TASK REQUIREMENTS:
For each entry below, please return its exact wording and leave out any picture.

+===+

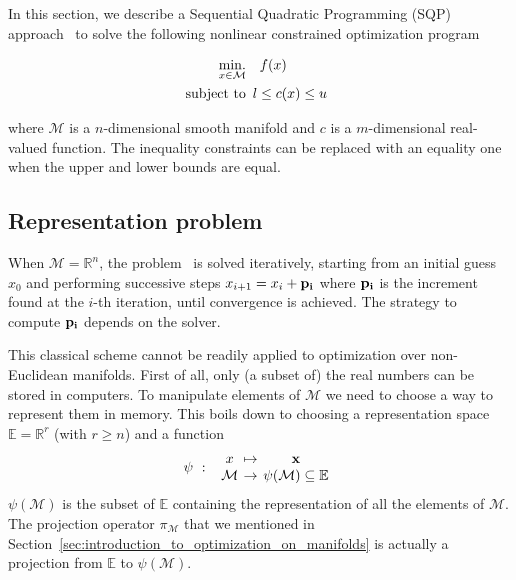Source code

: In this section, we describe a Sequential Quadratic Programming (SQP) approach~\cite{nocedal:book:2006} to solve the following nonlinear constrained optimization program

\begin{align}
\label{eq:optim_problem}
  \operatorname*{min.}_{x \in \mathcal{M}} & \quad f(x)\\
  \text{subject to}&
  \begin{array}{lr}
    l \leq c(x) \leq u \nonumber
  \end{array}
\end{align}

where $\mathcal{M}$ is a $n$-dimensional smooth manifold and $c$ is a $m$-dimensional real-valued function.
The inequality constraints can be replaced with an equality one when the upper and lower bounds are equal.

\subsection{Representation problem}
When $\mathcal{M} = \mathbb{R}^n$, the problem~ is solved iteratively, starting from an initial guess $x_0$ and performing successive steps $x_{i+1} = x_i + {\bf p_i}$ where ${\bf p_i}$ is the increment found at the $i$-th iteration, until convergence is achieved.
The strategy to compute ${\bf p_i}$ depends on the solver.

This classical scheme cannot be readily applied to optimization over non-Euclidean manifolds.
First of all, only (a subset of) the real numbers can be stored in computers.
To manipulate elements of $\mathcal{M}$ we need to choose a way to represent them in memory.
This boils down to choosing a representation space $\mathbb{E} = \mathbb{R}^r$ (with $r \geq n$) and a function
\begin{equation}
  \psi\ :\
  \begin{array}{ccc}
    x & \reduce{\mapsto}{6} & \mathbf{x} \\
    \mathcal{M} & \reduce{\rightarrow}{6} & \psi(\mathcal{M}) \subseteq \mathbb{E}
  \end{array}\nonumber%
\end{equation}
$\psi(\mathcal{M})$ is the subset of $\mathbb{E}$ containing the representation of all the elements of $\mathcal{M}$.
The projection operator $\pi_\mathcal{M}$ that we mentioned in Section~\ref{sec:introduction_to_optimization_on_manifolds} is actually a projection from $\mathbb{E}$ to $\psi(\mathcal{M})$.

+===+

EXERCISE SOLUTION:
Source code

: In this section, we describe a Sequential Quadratic Programming (SQP) approach~\cite{nocedal:book:2006} to solve the following nonlinear constrained optimization program

\begin{align}
\label{eq:optim_problem}
  \operatorname*{min.}_{x \in \mathcal{M}} & \quad f(x)\\
  \text{subject to}&
  \begin{array}{lr}
    l \leq c(x) \leq u \nonumber
  \end{array}
\end{align}

where $\mathcal{M}$ is a $n$-dimensional smooth manifold and $c$ is a $m$-dimensional real-valued function.
The inequality constraints can be replaced with an equality one when the upper and lower bounds are equal.

\subsection{Representation problem}
When $\mathcal{M} = \mathbb{R}^n$, the problem~ is solved iteratively, starting from an initial guess $x_0$ and performing successive steps $x_{i+1} = x_i + {\bf p_i}$ where ${\bf p_i}$ is the increment found at the $i$-th iteration, until convergence is achieved.
The strategy to compute ${\bf p_i}$ depends on the solver.

This classical scheme cannot be readily applied to optimization over non-Euclidean manifolds.
First of all, only (a subset of) the real numbers can be stored in computers.
To manipulate elements of $\mathcal{M}$ we need to choose a way to represent them in memory.
This boils down to choosing a representation space $\mathbb{E} = \mathbb{R}^r$ (with $r \geq n$) and a function
\begin{equation}
  \psi\ :\
  \begin{array}{ccc}
    x & \reduce{\mapsto}{6} & \mathbf{x} \\
    \mathcal{M} & \reduce{\rightarrow}{6} & \psi(\mathcal{M}) \subseteq \mathbb{E}
  \end{array}\nonumber%
\end{equation}
$\psi(\mathcal{M})$ is the subset of $\mathbb{E}$ containing the representation of all the elements of $\mathcal{M}$.
The projection operator $\pi_\mathcal{M}$ that we mentioned in Section~\ref{sec:introduction_to_optimization_on_manifolds} is actually a projection from $\mathbb{E}$ to $\psi(\mathcal{M})$.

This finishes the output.